Uma série de fatores condicionaram a perpetuação da Lei de Lynch em comunidades locais diversas ao longo do século XIX nos EUA, pois os principais elementos do processo de modernização da democracia americana representavam ameaças para a “cultura tradicional” de pequenas comunidades. O intenso processo de industrialização e o massivo ciclo migratório desencadeado, intensificado na década de 1830, as tensões sobre a manutenção da escravidão até a Guerra Civil e cada passo da ampliação da população votante colocava em polvorosa o nativismo e fermentava o discurso suprematista que se aprimoraria ao longo deste século tão decisivo para a sedimentação da singularidade do racismo estadunidense. Mas no período anterior à Guerra de Secessão, ainda segundo Berg e Dray, a cultura de linchamento deste país talvez não se faça tão decisiva como na dinâmica social estabelecida em espaços de fronteira na fase de expansão para o Oeste e a formação dos estados para além do Rio Mississippi. Despontava então o fenômeno da “Frontier Justice” (“Justiça de Fronteira”).
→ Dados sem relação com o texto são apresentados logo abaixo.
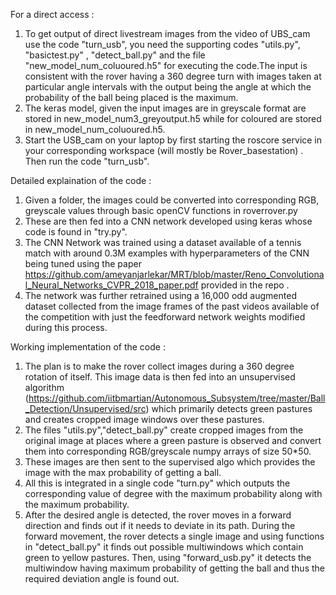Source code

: 

 For a direct access :
1) To get output of direct livestream images from the video of UBS_cam use the code "turn_usb", you need the supporting codes "utils.py", "basictest.py" , "detect_ball.py" and the file "new_model_num_coluoured.h5" for executing the code.The input is consistent with the rover having a 360 degree turn with images taken at particular angle intervals with the output being the angle at which the probability of the ball being placed is the maximum.
2) The keras model, given the input images are in greyscale format are stored in  	new_model_num3_greyoutput.h5 while for coloured
are stored in  	new_model_num_coluoured.h5. 
3) Start the USB_cam on your laptop by first starting the roscore service in your corresponding workspace (will mostly be Rover_basestation) . Then run the code "turn_usb".
 
 Detailed explaination of the code :
1) Given a folder, the images could be converted into corresponding RGB, greyscale values through basic openCV functions in roverrover.py
2) These are then fed into a CNN network developed using keras whose code is found in "try.py".
3) The CNN Network was trained using a dataset available of a tennis match with around 0.3M examples with hyperparameters of the   CNN being tuned using the paper https://github.com/ameyanjarlekar/MRT/blob/master/Reno_Convolutional_Neural_Networks_CVPR_2018_paper.pdf provided in the repo . 
4) The network was further retrained using a 16,000 odd augmented dataset collected from the image frames of the past videos available of the competition with just the feedforward network weights modified during this process.
 
 Working implementation of the code :
1) The plan is to make the rover collect images during a 360 degree rotation of itself. This image data is then fed into an    unsupervised algorithm (https://github.com/iitbmartian/Autonomous_Subsystem/tree/master/Ball_Detection/Unsupervised/src) which primarily detects green pastures and creates cropped image windows over these pastures.
2) The files "utils.py","detect_ball.py" create cropped images from the original image at places where a green pasture is observed and convert them into corresponding RGB/greyscale numpy arrays of size 50*50.
3) These images are then sent to the supervised algo which provides the image with the max probability of getting a ball.
4) All this is integrated in a single code "turn.py" which outputs the corresponding value of degree with the maximum probability along with the maximum probability.
5) After the desired angle is detected, the rover moves in a forward direction and finds out if it needs to deviate in its path. During the forward movement, the rover detects a single image and using functions in "detect_ball.py" it finds out possible multiwindows which contain green to yellow pastures. Then, using "forward_usb.py" it detects the multiwindow having maximum probability of getting the ball and thus the required deviation angle is found out.
 
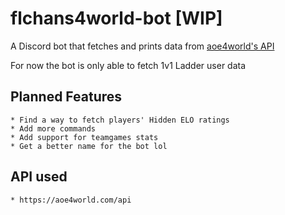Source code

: # flchans4world-bot [WIP]

A Discord bot that fetches and prints data from [aoe4world's API](https://aoe4world.com/)

For now the bot is only able to fetch 1v1 Ladder user data

## Planned Features
    * Find a way to fetch players' Hidden ELO ratings
    * Add more commands
    * Add support for teamgames stats
    * Get a better name for the bot lol

## API used
    * https://aoe4world.com/api 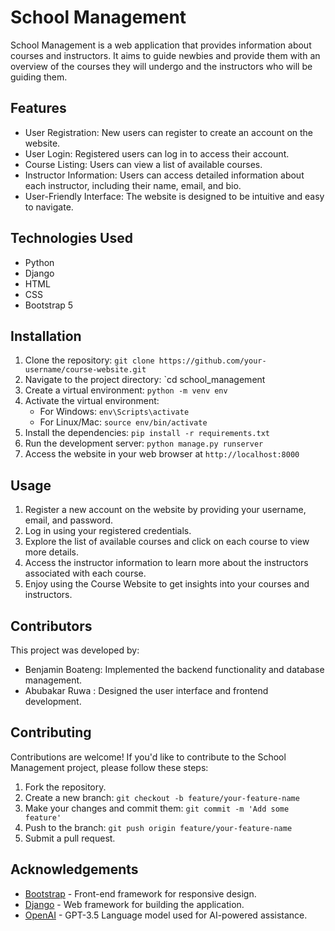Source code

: # School Management

 School Management is a web application that provides information about courses and instructors. It aims to guide newbies and provide them with an overview of the courses they will undergo and the instructors who will be guiding them.

## Features

- User Registration: New users can register to create an account on the website.
- User Login: Registered users can log in to access their account.
- Course Listing: Users can view a list of available courses.
- Instructor Information: Users can access detailed information about each instructor, including their name, email, and bio.
- User-Friendly Interface: The website is designed to be intuitive and easy to navigate.

## Technologies Used

- Python
- Django
- HTML
- CSS
- Bootstrap 5

## Installation

1. Clone the repository: `git clone https://github.com/your-username/course-website.git`
2. Navigate to the project directory: `cd school_management
3. Create a virtual environment: `python -m venv env`
4. Activate the virtual environment:
   - For Windows: `env\Scripts\activate`
   - For Linux/Mac: `source env/bin/activate`
5. Install the dependencies: `pip install -r requirements.txt`
6. Run the development server: `python manage.py runserver`
7. Access the website in your web browser at `http://localhost:8000`

## Usage

1. Register a new account on the website by providing your username, email, and password.
2. Log in using your registered credentials.
3. Explore the list of available courses and click on each course to view more details.
4. Access the instructor information to learn more about the instructors associated with each course.
5. Enjoy using the Course Website to get insights into your courses and instructors.

## Contributors

This project was developed by:

- Benjamin Boateng: Implemented the backend functionality and database management.
- Abubakar Ruwa : Designed the user interface and frontend development.

## Contributing

Contributions are welcome! If you'd like to contribute to the School Management project, please follow these steps:

1. Fork the repository.
2. Create a new branch: `git checkout -b feature/your-feature-name`
3. Make your changes and commit them: `git commit -m 'Add some feature'`
4. Push to the branch: `git push origin feature/your-feature-name`
5. Submit a pull request.


## Acknowledgements

- [Bootstrap](https://getbootstrap.com) - Front-end framework for responsive design.
- [Django](https://www.djangoproject.com) - Web framework for building the application.
- [OpenAI](https://openai.com) - GPT-3.5 Language model used for AI-powered assistance.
Principalmente em estados de expansão mineradora e de cultura de rancheiros, a prática de linchamentos cumpria função decisiva, contexto em que, de mês para outro, pequenos vilarejos eram erigidos e municipalidades clandestinas se formavam aos poucos, aglomerações urbanas em que tribunais, comarcas, representações burocráticas básicas da nação recém-formada ainda não haviam se estabelecido. Ali, a cultura de vigilantismo e de linchamento foram pilares fundacionais de segurança comunitária de “desbravadores” em estados como Colorado, Arizona e Califórnia. Do confronto sangrento de luta cruenta de todos contra todos em ajuntamentos de indígenas, trabalhadores em construções de ferrovias, mineiros, imigrantes chineses, criadores de gado, especuladores de terra e centenas de milhares de famílias fazendeiras, ali se forjaram os procedimentos penais que compensariam a ausência quase completa de instituições responsáveis por reforçar a lei.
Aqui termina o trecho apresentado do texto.